--- Task instructions ---
Transcribe every entry precisely, omitting nothing.
[[ Source data, beginning ]]
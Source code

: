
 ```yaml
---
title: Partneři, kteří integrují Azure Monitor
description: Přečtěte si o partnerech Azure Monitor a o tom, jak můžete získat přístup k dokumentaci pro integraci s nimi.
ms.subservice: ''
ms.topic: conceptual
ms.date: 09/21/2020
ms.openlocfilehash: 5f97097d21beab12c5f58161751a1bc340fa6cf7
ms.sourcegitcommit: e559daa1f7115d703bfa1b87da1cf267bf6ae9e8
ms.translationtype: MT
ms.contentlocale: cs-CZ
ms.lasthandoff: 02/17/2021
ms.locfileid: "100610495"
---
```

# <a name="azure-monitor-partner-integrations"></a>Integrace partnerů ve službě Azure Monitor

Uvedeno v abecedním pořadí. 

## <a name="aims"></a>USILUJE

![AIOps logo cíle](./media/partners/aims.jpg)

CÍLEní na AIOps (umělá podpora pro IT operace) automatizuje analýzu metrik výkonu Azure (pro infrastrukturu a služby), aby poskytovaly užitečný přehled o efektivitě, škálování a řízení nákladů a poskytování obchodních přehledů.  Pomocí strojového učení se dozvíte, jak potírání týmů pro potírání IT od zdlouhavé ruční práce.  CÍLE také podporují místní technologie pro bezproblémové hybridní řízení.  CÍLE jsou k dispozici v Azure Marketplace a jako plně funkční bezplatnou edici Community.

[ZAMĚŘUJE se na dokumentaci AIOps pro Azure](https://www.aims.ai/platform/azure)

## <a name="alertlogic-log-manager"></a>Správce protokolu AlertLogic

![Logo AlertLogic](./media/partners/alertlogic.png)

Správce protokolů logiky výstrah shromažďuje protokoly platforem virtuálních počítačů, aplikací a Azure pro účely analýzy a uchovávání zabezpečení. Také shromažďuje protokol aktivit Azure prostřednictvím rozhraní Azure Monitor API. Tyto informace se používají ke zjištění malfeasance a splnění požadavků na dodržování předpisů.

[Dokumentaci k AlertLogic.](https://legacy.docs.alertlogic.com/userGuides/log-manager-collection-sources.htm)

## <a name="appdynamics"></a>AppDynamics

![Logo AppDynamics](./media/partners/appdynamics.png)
[[ Source data, end ]]
--- Output for this exercise ---
Source code

:
 ```yaml
---
title: Partneři, kteří integrují Azure Monitor
description: Přečtěte si o partnerech Azure Monitor a o tom, jak můžete získat přístup k dokumentaci pro integraci s nimi.
ms.subservice: ''
ms.topic: conceptual
ms.date: 09/21/2020
ms.openlocfilehash: 5f97097d21beab12c5f58161751a1bc340fa6cf7
ms.sourcegitcommit: e559daa1f7115d703bfa1b87da1cf267bf6ae9e8
ms.translationtype: MT
ms.contentlocale: cs-CZ
ms.lasthandoff: 02/17/2021
ms.locfileid: "100610495"
---
```

# <a name="azure-monitor-partner-integrations"></a>Integrace partnerů ve službě Azure Monitor

Uvedeno v abecedním pořadí. 

## <a name="aims"></a>USILUJE

![AIOps logo cíle](./media/partners/aims.jpg)

CÍLEní na AIOps (umělá podpora pro IT operace) automatizuje analýzu metrik výkonu Azure (pro infrastrukturu a služby), aby poskytovaly užitečný přehled o efektivitě, škálování a řízení nákladů a poskytování obchodních přehledů.  Pomocí strojového učení se dozvíte, jak potírání týmů pro potírání IT od zdlouhavé ruční práce.  CÍLE také podporují místní technologie pro bezproblémové hybridní řízení.  CÍLE jsou k dispozici v Azure Marketplace a jako plně funkční bezplatnou edici Community.

[ZAMĚŘUJE se na dokumentaci AIOps pro Azure](https://www.aims.ai/platform/azure)

## <a name="alertlogic-log-manager"></a>Správce protokolu AlertLogic

![Logo AlertLogic](./media/partners/alertlogic.png)

Správce protokolů logiky výstrah shromažďuje protokoly platforem virtuálních počítačů, aplikací a Azure pro účely analýzy a uchovávání zabezpečení. Také shromažďuje protokol aktivit Azure prostřednictvím rozhraní Azure Monitor API. Tyto informace se používají ke zjištění malfeasance a splnění požadavků na dodržování předpisů.

[Dokumentaci k AlertLogic.](https://legacy.docs.alertlogic.com/userGuides/log-manager-collection-sources.htm)

## <a name="appdynamics"></a>AppDynamics

![Logo AppDynamics](./media/partners/appdynamics.png)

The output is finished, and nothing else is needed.